Showing posts with label The Sun Makers. Show all posts
Showing posts with label The Sun Makers. Show all posts

Wednesday, May 20, 2020

The Sun Makers Part Four


The one where the Doctor meets a talking sea kale...

The one point at which I find myself quite enjoying Henry Woolf's performance as the Collector is when he's talking about the enjoyment he gets from the duodecaphonic sound of a public steaming. "The deeper notes of despair, the final dying cadences. The whole point of a good steaming is the range it affords." At that moment, the Collector is a nasty little git, a villain worthy of booing. As the Doctor says, he's a "fish-blooded sadist". But otherwise, he's just a silly Davros rip-off with remarkable eyebrows.

Naturally, the Doctor manages to rescue Leela from the steam chamber (entering like Agent Mulder with a searching torch beam). After that, it's Team Doctor all the way as he rallies the rabble and orchestrates a way to overthrow the Company. The plan is to rig the public address system to issue some fake news that the rebellion is succeeding, and in tandem with the reduction of PCM in the air, this should incite an uprising among the workers, and result in an actual successful rebellion.

Tuesday, May 19, 2020

The Sun Makers Part Three


The one where Leela is sentenced to public execution by steaming...
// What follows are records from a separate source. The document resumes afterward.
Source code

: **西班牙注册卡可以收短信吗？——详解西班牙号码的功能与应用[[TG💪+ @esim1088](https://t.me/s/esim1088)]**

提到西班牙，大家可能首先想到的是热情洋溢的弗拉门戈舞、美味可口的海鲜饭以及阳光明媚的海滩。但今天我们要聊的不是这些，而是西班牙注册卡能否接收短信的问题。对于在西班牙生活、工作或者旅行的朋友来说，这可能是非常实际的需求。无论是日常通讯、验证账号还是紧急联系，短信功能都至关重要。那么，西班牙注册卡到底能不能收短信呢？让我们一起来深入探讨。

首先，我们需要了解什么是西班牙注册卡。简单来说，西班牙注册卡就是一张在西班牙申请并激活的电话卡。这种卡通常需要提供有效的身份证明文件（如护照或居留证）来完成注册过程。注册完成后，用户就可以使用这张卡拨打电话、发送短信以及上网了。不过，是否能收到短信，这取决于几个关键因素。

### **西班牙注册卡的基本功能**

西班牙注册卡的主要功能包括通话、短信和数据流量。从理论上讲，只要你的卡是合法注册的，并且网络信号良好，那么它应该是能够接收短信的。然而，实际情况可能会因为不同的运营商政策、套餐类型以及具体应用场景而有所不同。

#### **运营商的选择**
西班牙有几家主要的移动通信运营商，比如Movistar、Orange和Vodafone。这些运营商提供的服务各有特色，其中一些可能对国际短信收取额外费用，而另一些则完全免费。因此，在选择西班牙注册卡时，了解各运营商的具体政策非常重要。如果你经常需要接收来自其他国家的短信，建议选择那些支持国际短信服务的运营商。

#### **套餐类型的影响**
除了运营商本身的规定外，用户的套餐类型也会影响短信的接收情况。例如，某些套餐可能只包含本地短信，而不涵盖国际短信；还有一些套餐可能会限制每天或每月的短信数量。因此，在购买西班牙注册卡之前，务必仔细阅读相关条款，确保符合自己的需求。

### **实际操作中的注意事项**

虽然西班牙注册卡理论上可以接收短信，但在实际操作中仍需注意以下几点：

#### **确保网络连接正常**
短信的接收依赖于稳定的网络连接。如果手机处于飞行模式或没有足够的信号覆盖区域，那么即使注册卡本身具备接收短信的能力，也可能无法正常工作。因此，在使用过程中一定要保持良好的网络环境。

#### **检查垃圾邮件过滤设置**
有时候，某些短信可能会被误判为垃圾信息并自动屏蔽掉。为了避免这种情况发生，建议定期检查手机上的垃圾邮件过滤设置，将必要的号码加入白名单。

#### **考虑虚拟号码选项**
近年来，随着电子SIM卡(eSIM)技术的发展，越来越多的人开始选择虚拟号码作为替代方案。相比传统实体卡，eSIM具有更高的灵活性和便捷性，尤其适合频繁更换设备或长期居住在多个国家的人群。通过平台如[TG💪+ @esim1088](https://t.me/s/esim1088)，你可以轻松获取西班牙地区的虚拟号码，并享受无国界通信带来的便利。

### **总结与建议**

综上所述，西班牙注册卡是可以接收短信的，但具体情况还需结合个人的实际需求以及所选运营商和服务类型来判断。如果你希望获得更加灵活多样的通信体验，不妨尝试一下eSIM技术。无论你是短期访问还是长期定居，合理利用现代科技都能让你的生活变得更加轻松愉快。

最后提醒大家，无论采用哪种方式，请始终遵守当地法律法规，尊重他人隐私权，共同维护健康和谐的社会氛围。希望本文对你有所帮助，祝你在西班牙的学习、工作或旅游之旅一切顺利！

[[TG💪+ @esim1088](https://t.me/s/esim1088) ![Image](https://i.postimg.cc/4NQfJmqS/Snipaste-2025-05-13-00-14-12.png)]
Louise Jameson really is the star of this story, and I'm not surprised to learn that it is her favourite of the nine she recorded. Leela is so well characterised, and gets some good, strong scenes, even if they don't really move the plot along (what plot there is). The start of part 3 sees Team Leela (the savage, lofty Bisham, timid Cordo and tin dog K-9) take on two MegroGuards in their buggy, but it's one of those sedately choreographed and directed fight scenes which makes it look like under-rehearsed children in the playground (there were similar problems in The Invisible Enemy).

The guards are predictably useless, as almost all guards are in the science-fiction genre, being unable to hit a barn door at three paces, but perfectly capable of waiting patiently to be shot down by a rubbish laser beam. There's no urgency or jeopardy in the way these fight scenes are staged, and the buggy Leela and co commandeer is no better than Doctor Who's most infamous of rubbish vehicles, The Happiness Patrol's go-kart. It's pathetically slow, but all the guards can manage is a glancing blow to Leela's forehead.

Monday, May 18, 2020

The Sun Makers Part Two


The one where the Doctor enjoys the delicacy of a raspberry leaf...

In my review of part one I mentioned my dislike for Tony Snoaden's set design, especially for Gatherer Hade's office, as it reminded me heavily of the 1981 children's educational series Chock-A-Block. Not everybody will get that reference, but a quick Google Image search will show you what I mean. But the likenesses don't end there: as well as the Chock-A-Block computer looking like Snoaden's set design for The Sun Makers, there's also the jumpsuit costume design (Chock-A-Bloke and Chock-A-Girl look like they could be Marn's contemporaries), the Chock-A-Truck that's like the buggies driven by the MegroGuards, the data blocks inserted into Chock-A-Block that look like Plutonian ConSumCards, and the way the kids' series presenters watch clips on a little TV monitor, rather like Hade and Marn observing their tracker.

The thing is, The Sun Makers predates Chock-A-Block by four years, and as far as I can tell, the two share no production personnel. So it's perhaps just a massive coincidence that the two seem so alike to me, but the fact is the similarity ruins my ability to see The Sun Makers for itself.

Sunday, May 17, 2020

The Sun Makers Part One


The one where the Doctor and Leela prevent a suicide...

There's nothing as certain as death and taxes, and it's very clever of writer Robert Holmes to combine the two in the opening scene of this new story! D-grade foundry worker Cordo is informed by a woman speaking from a hatch high up in a wall that his father has died. Cordo seems happy about this, as it was reportedly a "fine death". But when somebody dies on this world, it means there's a price to pay, and in this case it's a death tax. Cordo is sent to the Gatherer to pay the tax for his father's "golden death", but when he gets there it seems the tax has gone up, and he owes 117 talmars instead of the expected 80.

It's a lot to take in about this new world all at once, but there's a maturity to the writing which is sadly not reflected in the design. Tony Snoaden's corridors, and especially the Gatherer's office, are like something out of 1981 children's show Chock-A-Block, as are the costumes by Christine Rawlins. I mean, it's 'a look' I suppose, but not really one I appreciate. To me, it looks cheap. The design of the Gatherer's office is so haphazard, it barely looks designed at all. Mismatching colours and shapes and angles, all colliding to make one big mess. The only striking thing about it is the use of Aztec iconography as emblems, which was apparently a nod to the work of Mexican propagandist art, but to me it just adds to the mush of ideas.